What you are asked to do: Retype all the data word for word.

----

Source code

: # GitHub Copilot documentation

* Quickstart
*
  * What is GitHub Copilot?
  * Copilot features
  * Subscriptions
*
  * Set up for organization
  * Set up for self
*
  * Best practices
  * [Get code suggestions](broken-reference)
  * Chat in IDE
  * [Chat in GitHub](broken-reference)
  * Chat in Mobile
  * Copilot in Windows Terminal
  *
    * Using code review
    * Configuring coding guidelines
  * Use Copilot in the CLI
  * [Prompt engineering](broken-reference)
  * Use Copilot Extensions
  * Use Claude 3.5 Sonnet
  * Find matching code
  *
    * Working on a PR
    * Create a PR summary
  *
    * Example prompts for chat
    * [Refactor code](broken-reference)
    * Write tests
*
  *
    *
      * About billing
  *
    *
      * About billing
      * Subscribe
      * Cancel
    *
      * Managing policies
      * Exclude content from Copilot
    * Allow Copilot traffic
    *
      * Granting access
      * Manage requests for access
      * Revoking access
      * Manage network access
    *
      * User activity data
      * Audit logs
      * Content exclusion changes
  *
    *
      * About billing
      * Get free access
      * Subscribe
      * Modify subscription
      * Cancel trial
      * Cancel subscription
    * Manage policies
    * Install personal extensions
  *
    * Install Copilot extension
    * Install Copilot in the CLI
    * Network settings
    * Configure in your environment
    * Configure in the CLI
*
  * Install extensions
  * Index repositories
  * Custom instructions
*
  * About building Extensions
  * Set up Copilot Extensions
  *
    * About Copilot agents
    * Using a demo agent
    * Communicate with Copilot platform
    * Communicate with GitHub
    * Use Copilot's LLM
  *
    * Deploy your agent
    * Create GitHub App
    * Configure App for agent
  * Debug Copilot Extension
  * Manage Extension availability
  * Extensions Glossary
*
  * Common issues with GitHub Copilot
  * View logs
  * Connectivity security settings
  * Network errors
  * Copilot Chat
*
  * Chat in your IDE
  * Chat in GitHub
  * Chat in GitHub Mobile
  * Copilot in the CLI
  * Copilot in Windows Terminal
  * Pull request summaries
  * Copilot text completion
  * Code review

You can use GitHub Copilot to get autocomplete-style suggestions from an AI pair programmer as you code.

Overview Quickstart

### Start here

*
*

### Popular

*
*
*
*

----

Result of this task:
Source code

: # GitHub Copilot documentation

* Quickstart
*
  * What is GitHub Copilot?
  * Copilot features
  * Subscriptions
*
  * Set up for organization
  * Set up for self
*
  * Best practices
  * [Get code suggestions](broken-reference)
  * Chat in IDE
  * [Chat in GitHub](broken-reference)
  * Chat in Mobile
  * Copilot in Windows Terminal
  *
    * Using code review
    * Configuring coding guidelines
  * Use Copilot in the CLI
  * [Prompt engineering](broken-reference)
  * Use Copilot Extensions
  * Use Claude 3.5 Sonnet
  * Find matching code
  *
    * Working on a PR
    * Create a PR summary
  *
    * Example prompts for chat
    * [Refactor code](broken-reference)
    * Write tests
*
  *
    *
      * About billing
  *
    *
      * About billing
      * Subscribe
      * Cancel
    *
      * Managing policies
      * Exclude content from Copilot
    * Allow Copilot traffic
    *
      * Granting access
      * Manage requests for access
      * Revoking access
      * Manage network access
    *
      * User activity data
      * Audit logs
      * Content exclusion changes
  *
    *
      * About billing
      * Get free access
      * Subscribe
      * Modify subscription
      * Cancel trial
      * Cancel subscription
    * Manage policies
    * Install personal extensions
  *
    * Install Copilot extension
    * Install Copilot in the CLI
    * Network settings
    * Configure in your environment
    * Configure in the CLI
*
  * Install extensions
  * Index repositories
  * Custom instructions
*
  * About building Extensions
  * Set up Copilot Extensions
  *
    * About Copilot agents
    * Using a demo agent
    * Communicate with Copilot platform
    * Communicate with GitHub
    * Use Copilot's LLM
  *
    * Deploy your agent
    * Create GitHub App
    * Configure App for agent
  * Debug Copilot Extension
  * Manage Extension availability
  * Extensions Glossary
*
  * Common issues with GitHub Copilot
  * View logs
  * Connectivity security settings
  * Network errors
  * Copilot Chat
*
  * Chat in your IDE
  * Chat in GitHub
  * Chat in GitHub Mobile
  * Copilot in the CLI
  * Copilot in Windows Terminal
  * Pull request summaries
  * Copilot text completion
  * Code review

You can use GitHub Copilot to get autocomplete-style suggestions from an AI pair programmer as you code.

Overview Quickstart

### Start here

*
*

### Popular

*
*
*
*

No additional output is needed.